→ **Source texts of formatted documents**:
=== Begin Enclosure ===
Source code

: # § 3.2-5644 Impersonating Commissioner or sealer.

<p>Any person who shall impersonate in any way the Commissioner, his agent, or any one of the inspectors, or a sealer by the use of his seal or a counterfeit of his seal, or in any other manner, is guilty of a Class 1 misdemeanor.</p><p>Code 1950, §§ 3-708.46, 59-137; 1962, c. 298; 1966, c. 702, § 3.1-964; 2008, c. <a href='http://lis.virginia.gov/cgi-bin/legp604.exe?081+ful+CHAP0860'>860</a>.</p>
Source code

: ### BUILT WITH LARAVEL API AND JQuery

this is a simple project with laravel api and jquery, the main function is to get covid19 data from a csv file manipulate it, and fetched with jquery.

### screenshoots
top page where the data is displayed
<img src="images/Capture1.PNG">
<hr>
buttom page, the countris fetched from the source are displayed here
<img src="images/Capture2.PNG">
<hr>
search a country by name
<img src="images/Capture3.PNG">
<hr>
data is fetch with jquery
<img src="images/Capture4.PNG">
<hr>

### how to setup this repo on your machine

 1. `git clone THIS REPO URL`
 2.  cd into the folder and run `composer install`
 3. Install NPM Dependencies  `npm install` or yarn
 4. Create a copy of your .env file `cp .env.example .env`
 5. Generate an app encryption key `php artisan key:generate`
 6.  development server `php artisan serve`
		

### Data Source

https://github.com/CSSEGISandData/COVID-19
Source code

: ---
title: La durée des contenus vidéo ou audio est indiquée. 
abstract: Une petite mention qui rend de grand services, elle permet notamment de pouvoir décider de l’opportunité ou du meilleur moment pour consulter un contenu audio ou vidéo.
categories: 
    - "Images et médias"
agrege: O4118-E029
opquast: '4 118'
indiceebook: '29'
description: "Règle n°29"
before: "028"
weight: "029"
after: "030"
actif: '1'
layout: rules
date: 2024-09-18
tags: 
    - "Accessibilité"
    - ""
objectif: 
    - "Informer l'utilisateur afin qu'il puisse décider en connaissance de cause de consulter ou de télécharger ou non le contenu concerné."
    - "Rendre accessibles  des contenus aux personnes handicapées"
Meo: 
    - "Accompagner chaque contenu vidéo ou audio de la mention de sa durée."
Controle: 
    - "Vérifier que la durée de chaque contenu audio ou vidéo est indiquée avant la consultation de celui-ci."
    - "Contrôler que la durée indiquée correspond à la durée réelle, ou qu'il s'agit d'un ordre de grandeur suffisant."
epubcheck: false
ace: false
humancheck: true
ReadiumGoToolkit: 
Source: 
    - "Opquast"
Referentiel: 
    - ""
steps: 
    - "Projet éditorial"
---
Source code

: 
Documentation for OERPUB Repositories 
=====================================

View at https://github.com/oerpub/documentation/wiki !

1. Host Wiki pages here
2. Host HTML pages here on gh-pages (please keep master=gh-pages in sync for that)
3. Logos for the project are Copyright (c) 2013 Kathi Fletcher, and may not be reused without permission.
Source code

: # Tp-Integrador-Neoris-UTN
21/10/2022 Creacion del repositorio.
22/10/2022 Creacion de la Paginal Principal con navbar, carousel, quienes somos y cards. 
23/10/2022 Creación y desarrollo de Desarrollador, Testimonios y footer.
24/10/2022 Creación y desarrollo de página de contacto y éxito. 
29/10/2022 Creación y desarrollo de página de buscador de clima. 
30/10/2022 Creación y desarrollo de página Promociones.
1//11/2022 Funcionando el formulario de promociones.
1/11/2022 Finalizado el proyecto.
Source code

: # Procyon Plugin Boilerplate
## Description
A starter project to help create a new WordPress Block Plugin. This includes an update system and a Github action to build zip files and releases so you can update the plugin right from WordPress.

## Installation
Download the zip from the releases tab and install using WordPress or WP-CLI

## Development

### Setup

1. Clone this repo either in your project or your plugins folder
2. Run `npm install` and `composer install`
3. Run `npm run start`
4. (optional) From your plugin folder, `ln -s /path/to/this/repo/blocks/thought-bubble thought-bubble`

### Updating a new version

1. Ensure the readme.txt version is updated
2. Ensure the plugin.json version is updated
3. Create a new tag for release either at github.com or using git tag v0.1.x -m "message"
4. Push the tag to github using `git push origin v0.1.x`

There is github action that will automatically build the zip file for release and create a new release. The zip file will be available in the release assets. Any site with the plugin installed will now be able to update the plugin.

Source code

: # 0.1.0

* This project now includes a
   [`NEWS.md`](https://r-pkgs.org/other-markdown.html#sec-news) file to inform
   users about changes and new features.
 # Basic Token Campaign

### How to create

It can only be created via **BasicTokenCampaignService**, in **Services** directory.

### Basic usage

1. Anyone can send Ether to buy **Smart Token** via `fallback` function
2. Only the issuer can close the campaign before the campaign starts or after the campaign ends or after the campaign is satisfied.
=== End Enclosure ===
→ **EXERCISE DESCRIPTION**:
All records above must be printed again, exactly.

→ **SOLVED EXERCISE**:
Source code

: # § 3.2-5644 Impersonating Commissioner or sealer.

<p>Any person who shall impersonate in any way the Commissioner, his agent, or any one of the inspectors, or a sealer by the use of his seal or a counterfeit of his seal, or in any other manner, is guilty of a Class 1 misdemeanor.</p><p>Code 1950, §§ 3-708.46, 59-137; 1962, c. 298; 1966, c. 702, § 3.1-964; 2008, c. <a href='http://lis.virginia.gov/cgi-bin/legp604.exe?081+ful+CHAP0860'>860</a>.</p>
Source code

: ### BUILT WITH LARAVEL API AND JQuery

this is a simple project with laravel api and jquery, the main function is to get covid19 data from a csv file manipulate it, and fetched with jquery.

### screenshoots
top page where the data is displayed
<img src="images/Capture1.PNG">
<hr>
buttom page, the countris fetched from the source are displayed here
<img src="images/Capture2.PNG">
<hr>
search a country by name
<img src="images/Capture3.PNG">
<hr>
data is fetch with jquery
<img src="images/Capture4.PNG">
<hr>

### how to setup this repo on your machine

 1. `git clone THIS REPO URL`
 2.  cd into the folder and run `composer install`
 3. Install NPM Dependencies  `npm install` or yarn
 4. Create a copy of your .env file `cp .env.example .env`
 5. Generate an app encryption key `php artisan key:generate`
 6.  development server `php artisan serve`
		

### Data Source

https://github.com/CSSEGISandData/COVID-19
Source code

: ---
title: La durée des contenus vidéo ou audio est indiquée. 
abstract: Une petite mention qui rend de grand services, elle permet notamment de pouvoir décider de l’opportunité ou du meilleur moment pour consulter un contenu audio ou vidéo.
categories: 
    - "Images et médias"
agrege: O4118-E029
opquast: '4 118'
indiceebook: '29'
description: "Règle n°29"
before: "028"
weight: "029"
after: "030"
actif: '1'
layout: rules
date: 2024-09-18
tags: 
    - "Accessibilité"
    - ""
objectif: 
    - "Informer l'utilisateur afin qu'il puisse décider en connaissance de cause de consulter ou de télécharger ou non le contenu concerné."
    - "Rendre accessibles  des contenus aux personnes handicapées"
Meo: 
    - "Accompagner chaque contenu vidéo ou audio de la mention de sa durée."
Controle: 
    - "Vérifier que la durée de chaque contenu audio ou vidéo est indiquée avant la consultation de celui-ci."
    - "Contrôler que la durée indiquée correspond à la durée réelle, ou qu'il s'agit d'un ordre de grandeur suffisant."
epubcheck: false
ace: false
humancheck: true
ReadiumGoToolkit: 
Source: 
    - "Opquast"
Referentiel: 
    - ""
steps: 
    - "Projet éditorial"
---
Source code

: 
Documentation for OERPUB Repositories 
=====================================

View at https://github.com/oerpub/documentation/wiki !

1. Host Wiki pages here
2. Host HTML pages here on gh-pages (please keep master=gh-pages in sync for that)
3. Logos for the project are Copyright (c) 2013 Kathi Fletcher, and may not be reused without permission.
Source code

: # Tp-Integrador-Neoris-UTN
21/10/2022 Creacion del repositorio.
22/10/2022 Creacion de la Paginal Principal con navbar, carousel, quienes somos y cards. 
23/10/2022 Creación y desarrollo de Desarrollador, Testimonios y footer.
24/10/2022 Creación y desarrollo de página de contacto y éxito. 
29/10/2022 Creación y desarrollo de página de buscador de clima. 
30/10/2022 Creación y desarrollo de página Promociones.
1//11/2022 Funcionando el formulario de promociones.
1/11/2022 Finalizado el proyecto.
Source code

: # Procyon Plugin Boilerplate
## Description
A starter project to help create a new WordPress Block Plugin. This includes an update system and a Github action to build zip files and releases so you can update the plugin right from WordPress.

## Installation
Download the zip from the releases tab and install using WordPress or WP-CLI

## Development

### Setup

1. Clone this repo either in your project or your plugins folder
2. Run `npm install` and `composer install`
3. Run `npm run start`
4. (optional) From your plugin folder, `ln -s /path/to/this/repo/blocks/thought-bubble thought-bubble`

### Updating a new version

1. Ensure the readme.txt version is updated
2. Ensure the plugin.json version is updated
3. Create a new tag for release either at github.com or using git tag v0.1.x -m "message"
4. Push the tag to github using `git push origin v0.1.x`

There is github action that will automatically build the zip file for release and create a new release. The zip file will be available in the release assets. Any site with the plugin installed will now be able to update the plugin.

Source code

: # 0.1.0

* This project now includes a
   [`NEWS.md`](https://r-pkgs.org/other-markdown.html#sec-news) file to inform
   users about changes and new features.
 # Basic Token Campaign

### How to create

It can only be created via **BasicTokenCampaignService**, in **Services** directory.

### Basic usage

1. Anyone can send Ether to buy **Smart Token** via `fallback` function
2. Only the issuer can close the campaign before the campaign starts or after the campaign ends or after the campaign is satisfied.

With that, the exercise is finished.